PETER RYAN: Nicholas Moore reflected on the collapse of Lehman Brothers in early October which took
the world to the brink of financial meltdown.

He says since a range of government interventions, banking bailouts and, in some cases,
nationalisations, there has been a mild reduction in the contagion of fear and suspicion.

And as a result, banks are slowing starting to lend to each other once again, while remaining on
guard.

NICHOLAS MOORE: As a result of the collapse of Lehman we've seen very decisive action taken by
governments across the world. Governments have stepped up and injected capital into the banking
system, they have actually provided guarantees to the banking systems around the world, and we've
seen coordinated monetary policy easing with interest rates, liquidity being injected into the
system.

Now, as a consequence of that, we're actually fuelling up, thaw is actually coming through the
banking market. We're sensing a thaw coming through the banking market but we're still probably too
early to say for most of the other markets.

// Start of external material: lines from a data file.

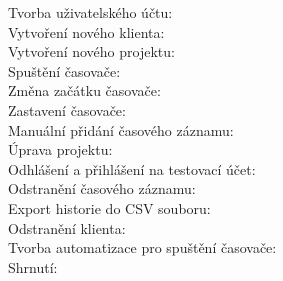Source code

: \begin{description}
\item[Tvorba uživatelského účtu:] 
\item[Vytvoření nového klienta:] 
\item[Vytvoření nového projektu:]
\item[Spuštění časovače:] 
\item[Změna začátku časovače:]
\item[Zastavení časovače:]
\item[Manuální přidání časového záznamu:]
\item[Úprava projektu:]
\item[Odhlášení a přihlášení na testovací účet:]
\item[Odstranění časového záznamu:]
\item[Export historie do CSV souboru:]
\item[Odstranění klienta:]
\item[Tvorba automatizace pro spuštění časovače:]
\item[Shrnutí:]
\end{description}





















































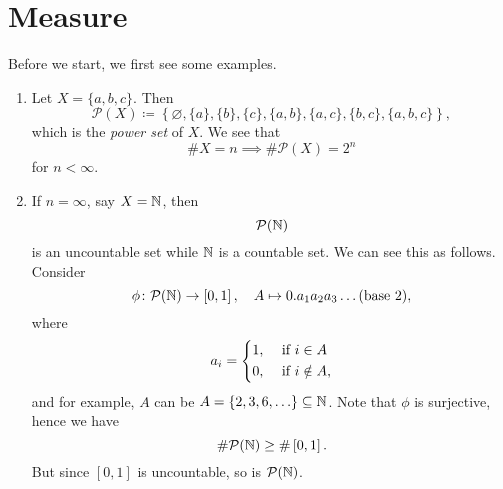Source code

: \section{Measure}\label{sec:Measure}
\begin{eg}
	Before we start, we first see some examples.
	\begin{enumerate}
		\item Let \(X = \{a, b, c\}\). Then
		      \[
			      \mathcal{P}(X)\coloneqq \left\{\varnothing , \{a\}, \{b\}, \{c\}, \{a, b\}, \{a, c\}, \{b, c\}, \{a, b, c\}\right\},
		      \]
		      which is the \emph{power set} of \(X\). We see that
		      \[
			      \# X = n \implies \# \mathcal{P}(X) = 2^n
		      \]
		      for \(n< \infty\).
		\item If \(n = \infty\), say \(X = \mathbb{\MakeUppercase{N}} \), then
		      \[
			      \mathcal{P} (\mathbb{\MakeUppercase{N}} )
		      \]
		      is an uncountable set while \(\mathbb{\MakeUppercase{N}}\) is a countable set. We can see this as follows. Consider
		      \[
			      \phi\colon \mathcal{P}(\mathbb{\MakeUppercase{N}}) \to \left[0, 1\right],\quad A\mapsto 0.a_1 a_2 a_3 \ldots (\text{base }2),
		      \]
		      where
		      \[
			      a_i = \begin{dcases}
				      1, & \text{ if } i\in A     \\
				      0, & \text{ if } i\notin A,
			      \end{dcases}
		      \]
		      and for example, \(A\) can be
		      \(A = \{2, 3, 6, \ldots  \}\subseteq \mathbb{\MakeUppercase{N}}\). Note that \(\phi\) is surjective, hence we have
		      \[
			      \# \mathcal{P}(\mathbb{\MakeUppercase{N}} ) \geq \#\left[0, 1\right].
		      \]
		      But since \(\left[0, 1\right]\) is uncountable, so is \(\mathcal{P} (\mathbb{\MakeUppercase{N}} )\).
	\end{enumerate}
\end{eg}

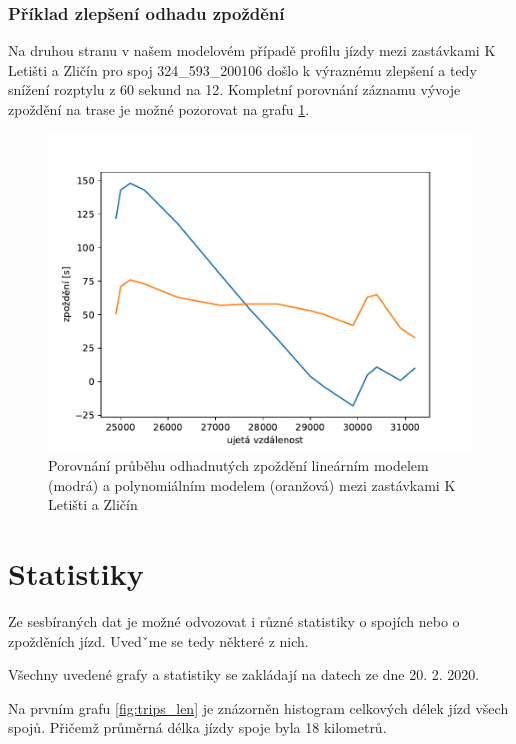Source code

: \subsubsection{Příklad zlepšení odhadu zpoždění}

Na druhou stranu v našem modelovém případě profilu jízdy mezi zastávkami K Letišti a Zličín pro spoj 324\_593\_200106 došlo k výraznému zlepšení a tedy snížení rozptylu z 60 sekund na 12. Kompletní porovnání záznamu vývoje zpoždění na trase je možné pozorovat na grafu \ref{fig:compare_534_421}.

\begin{figure}
	\centering
  \includegraphics[width=1\linewidth]{../img/compare_534_421}
  \caption{Porovnání průběhu odhadnutých zpoždění lineárním modelem (modrá) a polynomiálním modelem (oranžová) mezi zastávkami K Letišti a Zličín}
  \label{fig:compare_534_421}
\end{figure}

\section{Statistiky} \label{section:stats}

Ze sesbíraných dat je možné odvozovat i různé statistiky o spojích nebo o zpožděních jízd. Uvedˇme se tedy některé z nich.

\bigbreak

Všechny uvedené grafy a statistiky se zakládají na datech ze dne 20. 2. 2020.

\bigbreak

Na prvním grafu \ref{fig:trips_len} je znázorněn histogram celkových délek jízd všech spojů. Přičemž průměrná délka jízdy spoje byla 18 kilometrů.

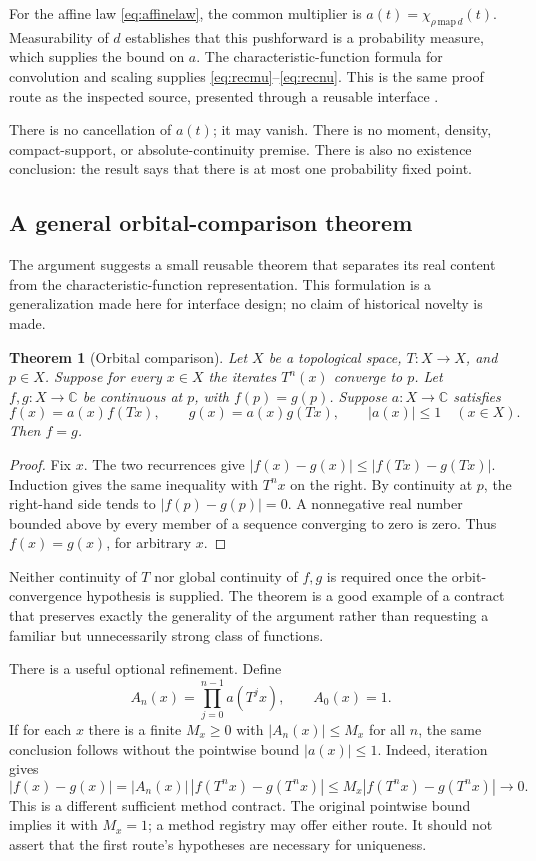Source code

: \documentclass[11pt,a4paper]{article}
\newcommand{\C}{\mathbb C}
\newtheorem{theorem}{Theorem}[section]
\theoremstyle{definition}
\begin{document}
For the affine law \eqref{eq:affinelaw}, the common multiplier is
$a(t)=\chi_{\rho\,\mathrm{map}\,d}(t)$. Measurability of $d$ establishes that
this pushforward is a probability measure, which supplies the bound on $a$.
The characteristic-function formula for convolution and scaling supplies
\eqref{eq:recmu}--\eqref{eq:recnu}. This is the same proof route as the inspected
source, presented through a reusable interface \cite{affine}.

There is no cancellation of $a(t)$; it may vanish. There is no moment,
density, compact-support, or absolute-continuity premise. There is also no
existence conclusion: the result says that there is at most one probability
fixed point.

\subsection{A general orbital-comparison theorem}
The argument suggests a small reusable theorem that separates its real content
from the characteristic-function representation. This formulation is a
generalization made here for interface design; no claim of historical novelty
is made.

\begin{theorem}[Orbital comparison]\label{thm:orbit}
Let $X$ be a topological space, $T:X\to X$, and $p\in X$. Suppose for every
$x\in X$ the iterates $T^n(x)$ converge to $p$. Let $f,g:X\to\C$ be continuous
at $p$, with $f(p)=g(p)$. Suppose $a:X\to\C$ satisfies
\[
 f(x)=a(x)f(Tx),\qquad g(x)=a(x)g(Tx),\qquad |a(x)|\le1
 \quad(x\in X).
\]
Then $f=g$.
\end{theorem}
\begin{proof}
Fix $x$. The two recurrences give
$|f(x)-g(x)|\le |f(Tx)-g(Tx)|$. Induction gives the same inequality with
$T^n x$ on the right. By continuity at $p$, the right-hand side tends to
$|f(p)-g(p)|=0$. A nonnegative real number bounded above by every member of a
sequence converging to zero is zero. Thus $f(x)=g(x)$, for arbitrary $x$.
\end{proof}

Neither continuity of $T$ nor global continuity of $f,g$ is required once the
orbit-convergence hypothesis is supplied. The theorem is a good example of a
contract that preserves exactly the generality of the argument rather than
requesting a familiar but unnecessarily strong class of functions.

There is a useful optional refinement. Define
\[
 A_n(x)=\prod_{j=0}^{n-1}a(T^j x),\qquad A_0(x)=1.
\]
If for each $x$ there is a finite $M_x\ge0$ with $|A_n(x)|\le M_x$ for all
$n$, the same conclusion follows without the pointwise bound $|a(x)|\le1$.
Indeed, iteration gives
\[
 |f(x)-g(x)|=|A_n(x)|\,|f(T^n x)-g(T^n x)|
 \le M_x|f(T^n x)-g(T^n x)|\longrightarrow0.
\]
This is a different sufficient method contract. The original pointwise bound
implies it with $M_x=1$; a method registry may offer either route. It should not
assert that the first route's hypotheses are necessary for uniqueness.
\end{document}
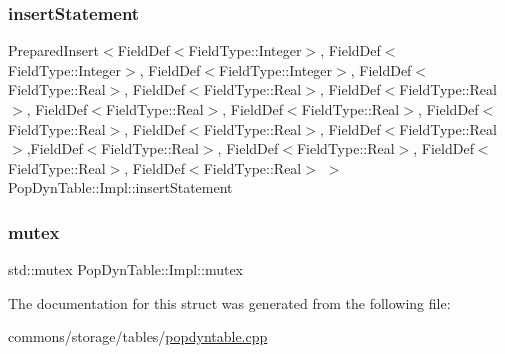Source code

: \subsubsection{\texorpdfstring{insertStatement}{insertStatement}}
{\footnotesize\ttfamily Prepared\+Insert$<$Field\+Def$<$Field\+Type\+::\+Integer$>$, Field\+Def$<$Field\+Type\+::\+Integer$>$, Field\+Def$<$Field\+Type\+::\+Integer$>$, Field\+Def$<$Field\+Type\+::\+Real$>$, Field\+Def$<$Field\+Type\+::\+Real$>$, Field\+Def$<$Field\+Type\+::\+Real$>$, Field\+Def$<$Field\+Type\+::\+Real$>$, Field\+Def$<$Field\+Type\+::\+Real$>$, Field\+Def$<$Field\+Type\+::\+Real$>$, Field\+Def$<$Field\+Type\+::\+Real$>$, Field\+Def$<$Field\+Type\+::\+Real$>$,Field\+Def$<$Field\+Type\+::\+Real$>$, Field\+Def$<$Field\+Type\+::\+Real$>$, Field\+Def$<$Field\+Type\+::\+Real$>$, Field\+Def$<$Field\+Type\+::\+Real$>$ $>$ Pop\+Dyn\+Table\+::\+Impl\+::insert\+Statement}

\mbox{\label{struct_pop_dyn_table_1_1_impl_a3941fa343b3062e5a875edb5ad863954}} 
\subsubsection{\texorpdfstring{mutex}{mutex}}
{\footnotesize\ttfamily std\+::mutex Pop\+Dyn\+Table\+::\+Impl\+::mutex}



The documentation for this struct was generated from the following file\+:\begin{DoxyCompactItemize}
\item 
commons/storage/tables/\mbox{\hyperlink{popdyntable_8cpp}{popdyntable.\+cpp}}\end{DoxyCompactItemize}

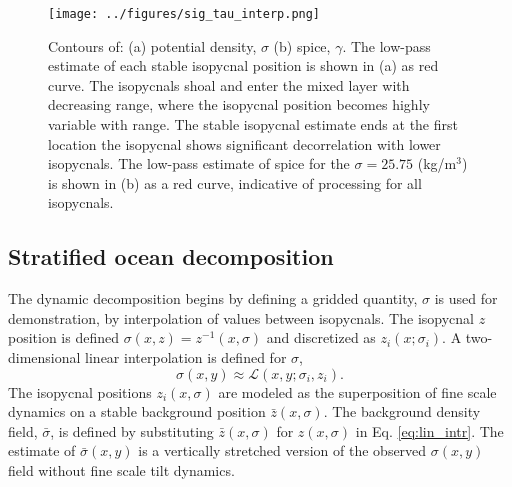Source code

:\documentclass[preprint,NumberedRefs]{JASA}
\begin{document}
\begin{figure}
\texttt{[image: ../figures/sig\_tau\_interp.png]}
    \caption{\label{fig:cntrs}{Contours of: (a) potential density, $\sigma$ (b) spice, $\gamma$. The low-pass estimate of each stable isopycnal position is shown in (a) as red curve. The isopycnals shoal and enter the mixed layer with decreasing range, where the isopycnal position becomes highly variable with range. The stable isopycnal estimate ends at the first location the isopycnal shows significant decorrelation with lower isopycnals. The low-pass estimate of spice for the $\sigma=25.75$ (kg/m$^3$) is shown in (b) as a red curve, indicative of processing for all isopycnals.}}
\end{figure}

\subsection{Stratified ocean decomposition}


The dynamic decomposition begins by defining a gridded quantity, $\sigma$ is used for demonstration, by interpolation of values between isopycnals. The isopycnal $z$ position is defined $\sigma(x, z) = z^{-1}(x, \sigma)$ and discretized as $z_i(x; \sigma_i)$. A two-dimensional linear interpolation is defined for $\sigma$,
\begin{equation}
    \sigma(x,y)\approx\mathcal{L}(x, y; \sigma_i, z_i).
    \label{eq:lin_intr}
\end{equation}
The isopycnal positions $z_i(x, \sigma)$ are modeled as the superposition of fine scale dynamics on a stable background position $\bar{z}(x, \sigma)$. The background density field, $\bar{\sigma}$, is defined by substituting $\bar{z}(x, \sigma)$ for $z(x, \sigma)$ in Eq. \eqref{eq:lin_intr}. The estimate of $\bar{\sigma}(x,y)$ is a vertically stretched version of the observed $\sigma(x,y)$ field without fine scale tilt dynamics.
\end{document}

PETER RYAN: Because of the uncertain global environment, Macquarie has been reviewing its range of
business.

The group's chief financial officer Greg Clarke says cuts have already been made.

GREG CLARKE: We have been exiting or winding back some businesses where the funding requirements,
the funding costs, have increased and don't make the activity as competitive as it was before. In
total, at this point, we expect those initiatives to reduce the funding requirements by
$15-billion.

PETER RYAN: Like other Australian banks, Macquarie Group has access to the Federal Government's
deposit guarantee.

While Macquarie remains well capitalised exceeding regulatory requirements, Greg Clarke says the
guarantee will be used to bolster confidence.

GREG CLARKE: We will be issuing or guaranteeing our deposits, seeking the Government guarantee
deposits greater than a million dollars to make life very simple for the retail market. In terms of
wholesale, we will at some point probably use the Government guarantee as well but we'll also issue
non-guaranteed products and this will all be dependent on market circumstances.

And what you can probably going to appreciate from the funding position is that we have no
short-term needs whatsoever to do any issuing. So there I think there will be a lot of other
issuers go before us.

PETER RYAN: Compared to other global investment giants, Macquarie is less exposed to the impact of
the crisis, despite its portfolio of airports, toll roads and utilities.

And unlike Citigroup and other competitors, Macquarie is yet to flag job losses. And the group's
system of awarding mega bonuses to high achievers remains, despite a looming atmosphere of greater
global regulation and a review of the balance between risk and reward.

ELEANOR HALL: Business editor Peter Ryan.